You have not one, but two hierarchies. For instance, the top one may group sales at product-location level first by location A and B and then add these up to get the Total, and the second one may group first by product X and Y and add these up.

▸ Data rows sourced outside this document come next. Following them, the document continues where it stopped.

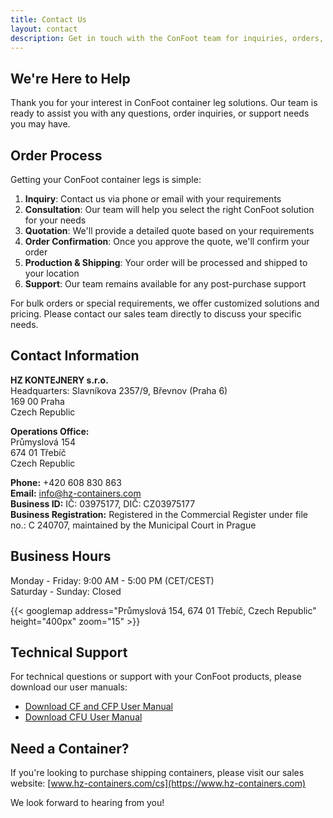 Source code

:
 ```yaml
---
title: Contact Us
layout: contact
description: Get in touch with the ConFoot team for inquiries, orders, and support.
---
```


## We're Here to Help

Thank you for your interest in ConFoot container leg solutions. Our team is ready to assist you with any questions, order inquiries, or support needs you may have.

## Order Process

Getting your ConFoot container legs is simple:

1. **Inquiry**: Contact us via phone or email with your requirements
2. **Consultation**: Our team will help you select the right ConFoot solution for your needs
3. **Quotation**: We'll provide a detailed quote based on your requirements
4. **Order Confirmation**: Once you approve the quote, we'll confirm your order
5. **Production & Shipping**: Your order will be processed and shipped to your location
6. **Support**: Our team remains available for any post-purchase support

For bulk orders or special requirements, we offer customized solutions and pricing. Please contact our sales team directly to discuss your specific needs.

## Contact Information

**HZ KONTEJNERY s.r.o.**  
Headquarters: Slavníkova 2357/9, Břevnov (Praha 6)  
169 00 Praha  
Czech Republic

**Operations Office:**  
Průmyslová 154  
674 01 Třebíč  
Czech Republic

**Phone:** +420 608 830 863  
**Email:** [info@hz-containers.com](mailto:info@hz-containers.com)  
**Business ID:** IČ: 03975177, DIČ: CZ03975177  
**Business Registration:** Registered in the Commercial Register under file no.: C 240707, maintained by the Municipal Court in Prague

## Business Hours

Monday - Friday: 9:00 AM - 5:00 PM (CET/CEST)  
Saturday - Sunday: Closed

{{< googlemap address="Průmyslová 154, 674 01 Třebíč, Czech Republic" height="400px" zoom="15" >}}

## Technical Support

For technical questions or support with your ConFoot products, please download our user manuals:
- [Download CF and CFP User Manual](/wp-content/uploads/2021/07/confoot_navod-k-pouziti_CZ.pdf)
- [Download CFU User Manual](/wp-content/uploads/2022/02/confoot_CFU_navod-k-pouziti_CZ.pdf)

## Need a Container?

If you're looking to purchase shipping containers, please visit our sales website:
[www.hz-containers.com/cs](https://www.hz-containers.com)

We look forward to hearing from you!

To do top-down forecasting, you forecast the Total and then break this down by proportions. You can use historical proportions, in which case, yes, you can do this.

The problem arises if you want to use forecasted proportions to break down the Total forecasts. Why? Because if you forecast your component series A, B, X, Y separately, these forecasts will usually not be sum consistent. That is, if you first break the Total down to A & B and then break A down to AX & AY, you may get a different result for AX than if you first broke down to X & Y and then broke X down to AX & BX.

Thus, you will need to do some kind of reconciliation. And then, as Rob writes, you might as well use the "real" optimal reconciliation approach.

(Note that this problem does not arise if you use historical proportions to break forecasts down, because these are automatically consistent. However, historical proportions do not allow you to forecast out changing dynamics in your hierarchy, like changing market shares.)